The design of high-efficiency RF power amplifiers is of critical importance for wireless mobile devices and basestations. Design techniques that rely on circuit simulators are limited by the accuracy of the nonlinear large-signal models and by device package parasitics. Designing amplifiers using load-pull measurements is an alternative approach that bypasses the need for accurate device models. This chapter is concerned with the NVNA-assisted load-pull design of RF power amplifiers.

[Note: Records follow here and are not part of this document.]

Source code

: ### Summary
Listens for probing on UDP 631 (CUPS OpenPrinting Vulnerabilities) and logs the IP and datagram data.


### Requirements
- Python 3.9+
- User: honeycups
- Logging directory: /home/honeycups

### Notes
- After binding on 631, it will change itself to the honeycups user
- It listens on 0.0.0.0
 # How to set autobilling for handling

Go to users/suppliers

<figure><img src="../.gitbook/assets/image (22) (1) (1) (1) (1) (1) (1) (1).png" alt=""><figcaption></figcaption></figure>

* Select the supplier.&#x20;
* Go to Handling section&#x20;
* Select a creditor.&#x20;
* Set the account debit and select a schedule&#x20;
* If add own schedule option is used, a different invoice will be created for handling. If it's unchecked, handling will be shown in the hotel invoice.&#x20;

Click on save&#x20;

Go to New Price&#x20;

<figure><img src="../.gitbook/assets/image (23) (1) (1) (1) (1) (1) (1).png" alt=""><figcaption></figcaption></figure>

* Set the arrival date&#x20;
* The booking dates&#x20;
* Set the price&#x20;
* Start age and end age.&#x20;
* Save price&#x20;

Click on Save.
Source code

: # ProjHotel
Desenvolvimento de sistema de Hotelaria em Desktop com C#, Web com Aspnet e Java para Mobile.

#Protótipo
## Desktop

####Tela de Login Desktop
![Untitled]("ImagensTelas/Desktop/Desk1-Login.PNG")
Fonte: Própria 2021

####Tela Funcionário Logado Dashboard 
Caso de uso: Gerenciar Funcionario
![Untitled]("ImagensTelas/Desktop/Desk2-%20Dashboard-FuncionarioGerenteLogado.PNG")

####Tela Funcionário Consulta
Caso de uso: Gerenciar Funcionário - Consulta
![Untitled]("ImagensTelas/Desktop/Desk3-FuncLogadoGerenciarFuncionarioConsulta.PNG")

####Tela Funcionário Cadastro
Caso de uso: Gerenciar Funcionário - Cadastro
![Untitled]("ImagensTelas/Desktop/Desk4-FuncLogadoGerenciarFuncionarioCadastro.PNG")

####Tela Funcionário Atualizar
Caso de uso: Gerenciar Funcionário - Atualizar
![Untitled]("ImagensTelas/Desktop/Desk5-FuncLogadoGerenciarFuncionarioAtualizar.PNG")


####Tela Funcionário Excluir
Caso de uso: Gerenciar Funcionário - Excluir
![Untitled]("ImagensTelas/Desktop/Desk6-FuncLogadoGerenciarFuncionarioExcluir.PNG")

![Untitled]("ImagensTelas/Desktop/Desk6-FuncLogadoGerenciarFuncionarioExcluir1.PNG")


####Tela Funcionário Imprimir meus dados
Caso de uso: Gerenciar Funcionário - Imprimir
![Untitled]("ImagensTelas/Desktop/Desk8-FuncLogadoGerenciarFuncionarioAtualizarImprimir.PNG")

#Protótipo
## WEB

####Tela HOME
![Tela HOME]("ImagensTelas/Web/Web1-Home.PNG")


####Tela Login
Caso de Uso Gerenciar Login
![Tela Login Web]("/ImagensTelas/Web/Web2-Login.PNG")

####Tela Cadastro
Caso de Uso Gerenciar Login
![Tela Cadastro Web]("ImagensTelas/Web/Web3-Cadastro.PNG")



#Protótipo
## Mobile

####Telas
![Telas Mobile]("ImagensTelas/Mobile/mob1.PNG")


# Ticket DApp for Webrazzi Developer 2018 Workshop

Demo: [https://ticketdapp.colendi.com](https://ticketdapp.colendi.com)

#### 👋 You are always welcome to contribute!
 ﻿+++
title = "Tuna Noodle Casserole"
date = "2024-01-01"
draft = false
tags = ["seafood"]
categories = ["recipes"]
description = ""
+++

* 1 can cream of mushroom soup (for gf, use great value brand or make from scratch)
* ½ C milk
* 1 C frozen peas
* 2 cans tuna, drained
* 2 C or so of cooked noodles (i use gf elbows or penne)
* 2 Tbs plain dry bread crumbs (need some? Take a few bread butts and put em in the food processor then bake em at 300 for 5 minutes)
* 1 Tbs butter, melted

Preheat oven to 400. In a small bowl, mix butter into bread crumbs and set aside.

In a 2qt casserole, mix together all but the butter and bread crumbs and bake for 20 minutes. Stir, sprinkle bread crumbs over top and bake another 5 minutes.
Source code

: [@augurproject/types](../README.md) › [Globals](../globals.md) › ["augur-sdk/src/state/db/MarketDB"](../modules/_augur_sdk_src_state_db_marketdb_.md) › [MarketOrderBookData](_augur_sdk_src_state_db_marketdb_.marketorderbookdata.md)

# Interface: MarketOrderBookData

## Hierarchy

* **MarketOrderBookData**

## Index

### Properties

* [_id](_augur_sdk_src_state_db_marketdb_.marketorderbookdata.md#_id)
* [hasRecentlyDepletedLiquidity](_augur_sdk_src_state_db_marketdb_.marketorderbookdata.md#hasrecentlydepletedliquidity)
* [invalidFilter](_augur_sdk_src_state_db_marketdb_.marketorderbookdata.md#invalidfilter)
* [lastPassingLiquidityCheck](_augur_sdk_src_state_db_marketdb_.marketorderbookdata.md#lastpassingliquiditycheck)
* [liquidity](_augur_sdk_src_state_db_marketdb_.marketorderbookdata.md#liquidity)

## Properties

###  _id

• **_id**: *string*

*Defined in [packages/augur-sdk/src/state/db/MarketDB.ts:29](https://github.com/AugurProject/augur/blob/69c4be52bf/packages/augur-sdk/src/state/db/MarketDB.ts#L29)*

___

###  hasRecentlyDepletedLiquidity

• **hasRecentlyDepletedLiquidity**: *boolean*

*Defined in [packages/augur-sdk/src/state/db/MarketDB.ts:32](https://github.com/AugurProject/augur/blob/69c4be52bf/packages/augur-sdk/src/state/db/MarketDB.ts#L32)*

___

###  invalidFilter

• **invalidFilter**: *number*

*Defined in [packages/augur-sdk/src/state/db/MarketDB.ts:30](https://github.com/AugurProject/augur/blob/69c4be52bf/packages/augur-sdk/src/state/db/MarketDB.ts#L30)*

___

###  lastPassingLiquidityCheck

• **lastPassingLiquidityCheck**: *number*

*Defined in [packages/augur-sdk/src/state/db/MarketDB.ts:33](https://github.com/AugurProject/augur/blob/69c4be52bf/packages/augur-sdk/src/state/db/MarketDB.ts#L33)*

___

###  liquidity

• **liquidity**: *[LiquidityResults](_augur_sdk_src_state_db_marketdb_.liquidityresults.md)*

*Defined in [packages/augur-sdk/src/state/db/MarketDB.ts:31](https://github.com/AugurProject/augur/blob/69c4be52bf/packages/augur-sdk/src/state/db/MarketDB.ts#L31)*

In this chapter, we will first compare the ideal and measured current and voltage waveforms, dynamic loadlines, and dynamic transfer characteristics for transistors operating in various fundamental amplifier classes (A–F). A multi-harmonic real-time active load-pull (RTALP) technique for the interactive design of the output-matching network will also be introduced and applied to the optimization of the amplifier power efficiency. The aim is to demonstrate how NVNAs can facilitate the design of power amplifiers by providing designers with greater insights into the actual mode of operation of the active devices.

Review of power amplifiers of various classes (A–F)

Class-A amplifiers provide a tradeoff between linearity and power efficiency. Specifically, they offer an excellent linearity at the price of poor efficiency because the device is on even when no RF signal is applied. The conceptual class-A circuit is shown in Figure 5.1 (a). An RFC is used to provide the supply voltage VDD to the transistor while blocking the RF from the DC supply circuit.

Type: Chapter
Information: Nonlinear RF Circuits and Nonlinear Vector Network Analyzers
Interactive Measurement and Design Techniques
, pp. 124 - 159

DOI: https://doi.org/10.1017/CBO9780511862663.007 [Opens in a new window]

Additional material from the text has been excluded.